A Piece of Earth in a Vacuum of Time

This article is the third place student essay winner in a 1983 ASBYU/Ensign essay and poetry contest addressing “The Role of Learning and Becoming a Saint.”

Blue-black dilutes to gray as light begins to fleck the early dawn. Later, the sun will saturate the desert with light, parching the earth beneath the sand; but now only the gray touches the yellow grass.

The grass moves playfully with the breeze, but I know by summer’s end the blades will be like the back of a porcupine, clumped in sand with brittle stubs. The sheep, cattle, and horses will come feeding to pull them out. As I walk, I notice crusted flakes of earth along the sides of the beaten road. It must have rained recently, but today the sun will welcome me home.

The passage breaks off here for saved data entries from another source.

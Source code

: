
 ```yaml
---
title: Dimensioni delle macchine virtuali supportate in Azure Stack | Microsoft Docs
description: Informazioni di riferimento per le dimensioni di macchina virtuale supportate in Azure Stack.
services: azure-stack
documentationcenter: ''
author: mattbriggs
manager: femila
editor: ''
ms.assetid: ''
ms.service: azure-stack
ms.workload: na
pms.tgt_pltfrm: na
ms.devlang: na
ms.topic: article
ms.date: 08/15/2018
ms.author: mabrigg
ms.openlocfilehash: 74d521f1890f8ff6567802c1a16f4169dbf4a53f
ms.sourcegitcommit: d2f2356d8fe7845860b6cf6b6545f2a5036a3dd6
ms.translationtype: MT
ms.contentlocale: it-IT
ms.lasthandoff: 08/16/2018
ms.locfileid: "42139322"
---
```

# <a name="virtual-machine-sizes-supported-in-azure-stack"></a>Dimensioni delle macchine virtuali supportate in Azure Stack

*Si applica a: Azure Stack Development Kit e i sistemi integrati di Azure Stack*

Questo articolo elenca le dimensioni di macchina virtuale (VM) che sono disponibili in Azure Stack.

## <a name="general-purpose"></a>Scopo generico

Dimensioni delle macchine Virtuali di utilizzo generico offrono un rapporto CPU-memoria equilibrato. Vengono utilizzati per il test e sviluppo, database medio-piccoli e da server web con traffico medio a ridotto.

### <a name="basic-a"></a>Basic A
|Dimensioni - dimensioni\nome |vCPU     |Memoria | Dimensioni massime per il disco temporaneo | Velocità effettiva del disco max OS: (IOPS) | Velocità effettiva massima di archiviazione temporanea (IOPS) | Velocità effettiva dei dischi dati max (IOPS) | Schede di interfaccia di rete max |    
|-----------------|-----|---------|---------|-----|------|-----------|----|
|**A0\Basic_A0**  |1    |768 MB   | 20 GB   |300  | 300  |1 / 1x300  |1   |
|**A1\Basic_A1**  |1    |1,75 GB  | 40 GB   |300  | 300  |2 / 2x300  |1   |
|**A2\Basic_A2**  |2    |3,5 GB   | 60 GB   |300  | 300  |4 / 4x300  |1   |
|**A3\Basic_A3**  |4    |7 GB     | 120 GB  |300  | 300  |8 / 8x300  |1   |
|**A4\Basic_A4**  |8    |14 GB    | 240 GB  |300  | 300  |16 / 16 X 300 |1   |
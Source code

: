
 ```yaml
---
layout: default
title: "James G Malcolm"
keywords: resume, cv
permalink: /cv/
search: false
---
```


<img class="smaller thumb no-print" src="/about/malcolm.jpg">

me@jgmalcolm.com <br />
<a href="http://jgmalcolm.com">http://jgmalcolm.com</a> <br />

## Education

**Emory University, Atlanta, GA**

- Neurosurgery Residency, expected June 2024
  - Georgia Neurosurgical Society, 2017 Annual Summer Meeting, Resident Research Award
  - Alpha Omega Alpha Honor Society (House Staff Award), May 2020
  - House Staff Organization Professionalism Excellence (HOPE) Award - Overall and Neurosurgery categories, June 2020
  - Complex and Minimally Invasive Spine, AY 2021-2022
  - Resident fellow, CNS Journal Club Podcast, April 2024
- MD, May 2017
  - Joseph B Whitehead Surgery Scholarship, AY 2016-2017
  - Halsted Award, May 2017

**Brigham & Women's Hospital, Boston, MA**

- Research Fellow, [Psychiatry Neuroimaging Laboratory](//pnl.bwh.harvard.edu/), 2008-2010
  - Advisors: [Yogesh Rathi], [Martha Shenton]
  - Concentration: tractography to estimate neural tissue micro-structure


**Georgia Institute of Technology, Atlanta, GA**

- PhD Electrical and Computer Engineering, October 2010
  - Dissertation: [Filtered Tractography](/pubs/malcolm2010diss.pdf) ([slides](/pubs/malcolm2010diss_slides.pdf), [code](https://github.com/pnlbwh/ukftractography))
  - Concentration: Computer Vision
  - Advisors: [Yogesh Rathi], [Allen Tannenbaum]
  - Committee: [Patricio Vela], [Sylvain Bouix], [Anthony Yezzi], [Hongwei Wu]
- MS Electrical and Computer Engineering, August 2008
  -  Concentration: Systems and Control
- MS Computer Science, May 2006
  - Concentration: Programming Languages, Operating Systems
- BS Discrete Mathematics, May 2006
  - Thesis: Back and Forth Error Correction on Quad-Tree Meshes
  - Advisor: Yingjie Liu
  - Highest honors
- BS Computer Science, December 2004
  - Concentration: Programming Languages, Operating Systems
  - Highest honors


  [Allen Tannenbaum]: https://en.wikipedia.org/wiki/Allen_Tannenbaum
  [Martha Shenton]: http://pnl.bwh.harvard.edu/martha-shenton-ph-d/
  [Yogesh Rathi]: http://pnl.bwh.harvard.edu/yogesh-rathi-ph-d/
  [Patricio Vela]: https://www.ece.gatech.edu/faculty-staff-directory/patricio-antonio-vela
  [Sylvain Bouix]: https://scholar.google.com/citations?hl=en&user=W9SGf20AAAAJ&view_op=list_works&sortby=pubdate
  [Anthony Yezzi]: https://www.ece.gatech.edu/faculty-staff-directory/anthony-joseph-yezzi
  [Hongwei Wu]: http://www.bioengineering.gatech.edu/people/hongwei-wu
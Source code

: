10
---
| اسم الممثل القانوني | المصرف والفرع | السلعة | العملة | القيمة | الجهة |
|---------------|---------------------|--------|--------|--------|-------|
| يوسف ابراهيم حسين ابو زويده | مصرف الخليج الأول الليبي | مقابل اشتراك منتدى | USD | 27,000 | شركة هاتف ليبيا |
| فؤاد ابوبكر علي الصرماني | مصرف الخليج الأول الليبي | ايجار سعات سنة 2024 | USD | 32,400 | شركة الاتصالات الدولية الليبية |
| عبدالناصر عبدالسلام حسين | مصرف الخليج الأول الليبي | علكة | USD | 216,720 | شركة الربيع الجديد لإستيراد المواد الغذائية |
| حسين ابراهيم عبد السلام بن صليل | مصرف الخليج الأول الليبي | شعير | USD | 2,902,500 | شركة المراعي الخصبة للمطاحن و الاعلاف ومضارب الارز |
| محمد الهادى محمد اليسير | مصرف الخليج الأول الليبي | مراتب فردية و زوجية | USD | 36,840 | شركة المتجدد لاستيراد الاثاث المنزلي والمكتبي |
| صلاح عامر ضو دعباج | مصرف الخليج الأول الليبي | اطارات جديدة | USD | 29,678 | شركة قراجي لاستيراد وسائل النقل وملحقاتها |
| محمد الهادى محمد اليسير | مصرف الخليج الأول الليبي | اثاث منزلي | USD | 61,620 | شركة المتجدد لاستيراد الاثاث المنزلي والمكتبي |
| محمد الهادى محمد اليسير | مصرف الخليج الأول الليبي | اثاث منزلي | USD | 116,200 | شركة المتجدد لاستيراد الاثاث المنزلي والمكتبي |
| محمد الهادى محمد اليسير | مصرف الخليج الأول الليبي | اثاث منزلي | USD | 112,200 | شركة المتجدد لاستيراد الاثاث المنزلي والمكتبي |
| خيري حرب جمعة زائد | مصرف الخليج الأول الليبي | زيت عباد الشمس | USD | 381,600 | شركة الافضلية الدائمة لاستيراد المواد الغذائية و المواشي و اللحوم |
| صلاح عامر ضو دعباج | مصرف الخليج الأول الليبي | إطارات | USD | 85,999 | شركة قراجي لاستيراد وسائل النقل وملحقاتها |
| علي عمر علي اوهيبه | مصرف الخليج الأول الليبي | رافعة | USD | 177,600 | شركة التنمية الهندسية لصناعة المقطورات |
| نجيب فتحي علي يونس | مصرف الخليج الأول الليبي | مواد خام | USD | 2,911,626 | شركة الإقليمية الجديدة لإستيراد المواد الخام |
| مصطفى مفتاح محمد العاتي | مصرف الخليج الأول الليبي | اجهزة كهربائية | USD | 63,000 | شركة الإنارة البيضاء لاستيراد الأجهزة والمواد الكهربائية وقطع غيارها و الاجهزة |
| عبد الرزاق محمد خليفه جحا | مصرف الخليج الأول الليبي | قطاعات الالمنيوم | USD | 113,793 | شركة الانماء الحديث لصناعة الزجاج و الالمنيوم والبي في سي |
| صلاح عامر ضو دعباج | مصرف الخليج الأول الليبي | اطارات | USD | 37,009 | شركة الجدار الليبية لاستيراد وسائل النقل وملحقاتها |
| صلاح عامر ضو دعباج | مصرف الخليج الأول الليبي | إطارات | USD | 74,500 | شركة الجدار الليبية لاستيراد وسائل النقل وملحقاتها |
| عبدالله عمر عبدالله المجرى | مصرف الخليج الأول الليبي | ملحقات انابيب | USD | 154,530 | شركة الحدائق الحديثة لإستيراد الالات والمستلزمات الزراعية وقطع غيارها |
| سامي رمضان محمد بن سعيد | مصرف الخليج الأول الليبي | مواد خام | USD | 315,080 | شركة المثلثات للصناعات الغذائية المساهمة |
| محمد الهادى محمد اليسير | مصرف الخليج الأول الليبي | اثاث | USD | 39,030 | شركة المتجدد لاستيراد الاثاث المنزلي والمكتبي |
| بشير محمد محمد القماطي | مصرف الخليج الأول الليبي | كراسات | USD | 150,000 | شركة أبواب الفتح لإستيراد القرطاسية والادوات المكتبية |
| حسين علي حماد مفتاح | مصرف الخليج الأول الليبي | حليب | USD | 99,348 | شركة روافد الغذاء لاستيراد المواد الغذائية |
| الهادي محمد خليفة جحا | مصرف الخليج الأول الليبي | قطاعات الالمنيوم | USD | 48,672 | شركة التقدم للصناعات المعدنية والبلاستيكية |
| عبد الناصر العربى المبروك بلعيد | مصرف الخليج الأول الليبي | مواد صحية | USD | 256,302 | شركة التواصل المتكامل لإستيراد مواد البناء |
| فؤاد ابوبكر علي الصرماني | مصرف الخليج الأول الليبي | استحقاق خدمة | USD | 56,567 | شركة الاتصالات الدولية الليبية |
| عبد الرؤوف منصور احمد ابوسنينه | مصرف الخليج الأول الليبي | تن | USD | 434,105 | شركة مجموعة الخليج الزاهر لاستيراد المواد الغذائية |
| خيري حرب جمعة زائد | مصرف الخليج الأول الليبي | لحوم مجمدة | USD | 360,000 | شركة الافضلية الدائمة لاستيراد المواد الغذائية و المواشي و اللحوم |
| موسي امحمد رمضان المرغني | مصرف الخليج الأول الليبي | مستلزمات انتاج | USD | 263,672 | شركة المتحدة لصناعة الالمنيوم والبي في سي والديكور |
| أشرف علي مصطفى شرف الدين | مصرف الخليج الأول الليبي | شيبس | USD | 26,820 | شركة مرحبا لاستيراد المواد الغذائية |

An old trailer house without tires squats some thirty yards away to my right. The windows, like eyelids in heavy slumber, are boarded shut. A gray outhouse lays on its side on pillows of sand. Near it, some broken glass bottles are piled in a heap. To my left, atop the shoulders of the hill, smoke curls from a square-framed house. A white Chevy truck stands nearby. Behind the house, a corral encircles a herd of sheep. A half-mile farther beyond the winding road are a few scattered houses, some abandoned.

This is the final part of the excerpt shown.